Look at the law schools most law professors attended and you know the reason law schools are bastions of greed, self-promotion, self-interest, bogus conferences that are vacations, misleading resumes, demands to teach vanity courses, demands for special treatment including two day teaching schedules, truncated semesters, and extra pay for just doing the job.

It was never a mystery to anyone who thought about it but law school hiring committees fish only in the ponds of the greedy and hypocritical.

Best of all is the final part of the article that I think is wishful thinking more than anything else:
"Elites—in both parties—remain baffled by Donald Trump and Bernie Sanders’ appeal; and they prayerfully insist that both campaigns will soon fade away. Our study suggests a different interpretation, however. These bipartisan disruptions of elite political control are no flash in the pan, or flings born of summer silliness. They are early skirmishes in a coming class war."



5 comments:

Anonymous said...

Why doesn't anyone write more about the fact that with a couple of exceptions, professors have never spent any real time outside of academia (or clerkships) and really look down on and never wanted to be lawyers in the first place. Once that fact is appreciated, it's not surprising that law school has turned into a mere vehicle to support irrelevant research rather than training future lawyers.

Anonymous said...

"They are early skirmishes in a coming class war."

Let's hope.

Athena Stafyla said...

I studied the law with target to be creative in that area of science. I like writing and thinking on societal and legal problems.

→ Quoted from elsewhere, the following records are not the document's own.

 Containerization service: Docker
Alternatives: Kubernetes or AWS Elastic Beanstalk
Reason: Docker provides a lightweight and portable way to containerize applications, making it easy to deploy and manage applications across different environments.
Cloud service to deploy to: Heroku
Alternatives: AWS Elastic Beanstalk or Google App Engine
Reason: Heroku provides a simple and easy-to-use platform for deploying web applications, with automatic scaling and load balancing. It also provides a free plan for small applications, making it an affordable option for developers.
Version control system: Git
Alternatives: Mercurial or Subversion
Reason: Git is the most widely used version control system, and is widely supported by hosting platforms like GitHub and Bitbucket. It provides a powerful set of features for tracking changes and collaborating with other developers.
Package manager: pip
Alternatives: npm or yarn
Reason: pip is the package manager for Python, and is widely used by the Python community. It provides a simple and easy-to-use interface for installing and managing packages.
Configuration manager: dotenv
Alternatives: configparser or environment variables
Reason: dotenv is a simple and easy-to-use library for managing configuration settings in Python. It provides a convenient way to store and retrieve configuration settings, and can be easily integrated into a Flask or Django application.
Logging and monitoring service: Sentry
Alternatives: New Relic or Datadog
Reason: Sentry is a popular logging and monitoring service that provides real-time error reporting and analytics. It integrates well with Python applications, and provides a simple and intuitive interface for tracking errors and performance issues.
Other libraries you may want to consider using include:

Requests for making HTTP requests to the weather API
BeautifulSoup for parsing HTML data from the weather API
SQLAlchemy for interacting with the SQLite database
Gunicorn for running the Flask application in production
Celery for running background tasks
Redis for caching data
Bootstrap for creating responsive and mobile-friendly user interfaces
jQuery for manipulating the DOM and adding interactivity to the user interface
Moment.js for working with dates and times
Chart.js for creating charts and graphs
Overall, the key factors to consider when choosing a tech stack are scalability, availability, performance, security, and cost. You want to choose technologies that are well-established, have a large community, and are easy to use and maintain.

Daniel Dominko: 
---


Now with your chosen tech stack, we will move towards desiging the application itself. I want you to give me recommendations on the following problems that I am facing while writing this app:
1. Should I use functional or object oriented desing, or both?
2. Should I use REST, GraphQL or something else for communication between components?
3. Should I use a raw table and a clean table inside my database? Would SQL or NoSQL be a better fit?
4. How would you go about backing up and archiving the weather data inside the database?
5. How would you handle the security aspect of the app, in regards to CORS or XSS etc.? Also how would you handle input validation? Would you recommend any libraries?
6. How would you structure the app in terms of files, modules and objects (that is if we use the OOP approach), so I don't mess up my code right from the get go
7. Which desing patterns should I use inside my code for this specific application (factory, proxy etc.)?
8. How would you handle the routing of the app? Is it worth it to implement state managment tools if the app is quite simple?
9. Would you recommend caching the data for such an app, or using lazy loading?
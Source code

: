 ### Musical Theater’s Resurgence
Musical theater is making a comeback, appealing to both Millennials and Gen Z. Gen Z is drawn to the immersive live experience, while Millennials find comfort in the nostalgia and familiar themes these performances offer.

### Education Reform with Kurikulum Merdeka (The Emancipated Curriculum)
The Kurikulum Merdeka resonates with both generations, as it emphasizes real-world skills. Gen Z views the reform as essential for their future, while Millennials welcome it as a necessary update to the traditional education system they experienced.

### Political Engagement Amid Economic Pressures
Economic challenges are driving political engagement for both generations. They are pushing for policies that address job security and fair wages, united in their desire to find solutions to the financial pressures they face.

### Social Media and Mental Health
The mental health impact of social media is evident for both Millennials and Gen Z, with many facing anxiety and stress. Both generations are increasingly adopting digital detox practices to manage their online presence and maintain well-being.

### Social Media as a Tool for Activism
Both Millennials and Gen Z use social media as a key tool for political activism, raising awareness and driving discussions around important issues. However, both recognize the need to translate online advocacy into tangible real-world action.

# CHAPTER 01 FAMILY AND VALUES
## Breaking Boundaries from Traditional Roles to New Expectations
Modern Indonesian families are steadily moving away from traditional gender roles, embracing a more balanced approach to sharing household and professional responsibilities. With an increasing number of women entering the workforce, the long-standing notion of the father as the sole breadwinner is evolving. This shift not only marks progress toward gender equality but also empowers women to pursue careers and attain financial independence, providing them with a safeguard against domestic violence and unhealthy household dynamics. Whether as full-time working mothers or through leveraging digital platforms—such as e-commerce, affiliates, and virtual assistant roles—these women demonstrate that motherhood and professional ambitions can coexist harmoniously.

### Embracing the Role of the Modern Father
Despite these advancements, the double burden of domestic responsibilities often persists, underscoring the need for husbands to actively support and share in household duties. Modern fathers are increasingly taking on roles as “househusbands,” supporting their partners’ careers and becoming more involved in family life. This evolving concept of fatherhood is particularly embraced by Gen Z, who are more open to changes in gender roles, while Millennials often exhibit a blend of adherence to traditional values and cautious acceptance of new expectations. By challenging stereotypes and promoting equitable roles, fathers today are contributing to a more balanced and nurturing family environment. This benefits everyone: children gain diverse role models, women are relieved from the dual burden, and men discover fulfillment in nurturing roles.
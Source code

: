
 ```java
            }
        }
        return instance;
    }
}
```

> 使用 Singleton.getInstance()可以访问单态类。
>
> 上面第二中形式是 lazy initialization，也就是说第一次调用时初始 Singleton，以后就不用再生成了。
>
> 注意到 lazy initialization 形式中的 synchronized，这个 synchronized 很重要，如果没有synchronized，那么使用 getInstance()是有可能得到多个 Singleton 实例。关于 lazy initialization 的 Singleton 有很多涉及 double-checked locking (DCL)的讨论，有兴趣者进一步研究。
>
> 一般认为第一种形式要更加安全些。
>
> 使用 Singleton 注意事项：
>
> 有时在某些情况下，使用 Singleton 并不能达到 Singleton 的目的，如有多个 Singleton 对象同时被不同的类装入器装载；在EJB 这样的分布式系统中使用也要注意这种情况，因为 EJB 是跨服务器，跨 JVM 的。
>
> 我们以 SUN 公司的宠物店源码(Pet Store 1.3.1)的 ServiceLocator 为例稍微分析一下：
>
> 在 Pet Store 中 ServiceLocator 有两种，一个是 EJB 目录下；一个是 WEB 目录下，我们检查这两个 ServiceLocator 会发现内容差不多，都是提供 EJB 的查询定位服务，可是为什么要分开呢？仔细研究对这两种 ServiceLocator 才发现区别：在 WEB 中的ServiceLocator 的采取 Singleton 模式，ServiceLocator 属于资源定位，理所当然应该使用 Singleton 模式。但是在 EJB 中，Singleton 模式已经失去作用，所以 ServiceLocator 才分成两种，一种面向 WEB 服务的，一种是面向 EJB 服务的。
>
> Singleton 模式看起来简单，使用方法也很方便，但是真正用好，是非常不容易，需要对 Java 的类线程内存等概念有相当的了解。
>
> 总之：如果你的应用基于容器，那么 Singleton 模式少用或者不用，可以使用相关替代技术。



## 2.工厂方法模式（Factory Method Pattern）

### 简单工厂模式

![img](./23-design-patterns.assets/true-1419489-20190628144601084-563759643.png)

Earning much much money played no role in my choice to study the law, maybe because my family was wealthy enough to provide me with all learning facilities(like books, time, computers, practical experiences, networking with professionals from the first year of my studies and so on). I protect myself of being idealistic and overcritical to others. I was born under a lucky star and i could be creative in law since my family could afford it to me.

On the other side you are absolutely right in your critic that learning processes in legal studies and the whole set of learning goals become more and more degenerated in the recent times through the massive fear of unemployment and the lure of consumption. I think that students and all legal practitioners dance under the general motto of our times, which is "Someone IS what he/she can consume and not what he/she can do and give to the others, to the society." That brings the money immediately ins epicenter and the ideas and ideals on the margin.

This is a nice video clip which refers to the lure of money and the law careers. The video is entitled "Why law school is a waste of money unless you get into a top school"

The video refers to the problems with the rankings and the meaningless competition for a good ranking. I think you will enjoy really this video because it shows very clearly the logic you try to criticize in many articles. Have a look at:


best regards

Athena Stafyla

Athena Stafyla said...

Jeff,

Did you delete the video link at the end of my letter intentionally or something went wrong from a technical point of view. I sent the video link once but it did not appear at the end of my letter. I sent it twice and the comment is not published in your blog.

I send it again here, and i would really like to know, was there a technical error and the video link was not published or you censored that video? In case you censored the video, why you did it?

The video "Why law school is a waste of money unless you get into a top school" is at the web page of businessinsider.com in the UK and in their web page in Singapore.

http://uk.businessinsider.com/law-school-worth-money-job-rank-2015-1?r=US&IR=T

best regards

Athena Stafyla

Jeffrey Harrison said...

I cannot imagine censoring anything or whether "censoring" is even the right word. All I can do is tell the blog to publish or not.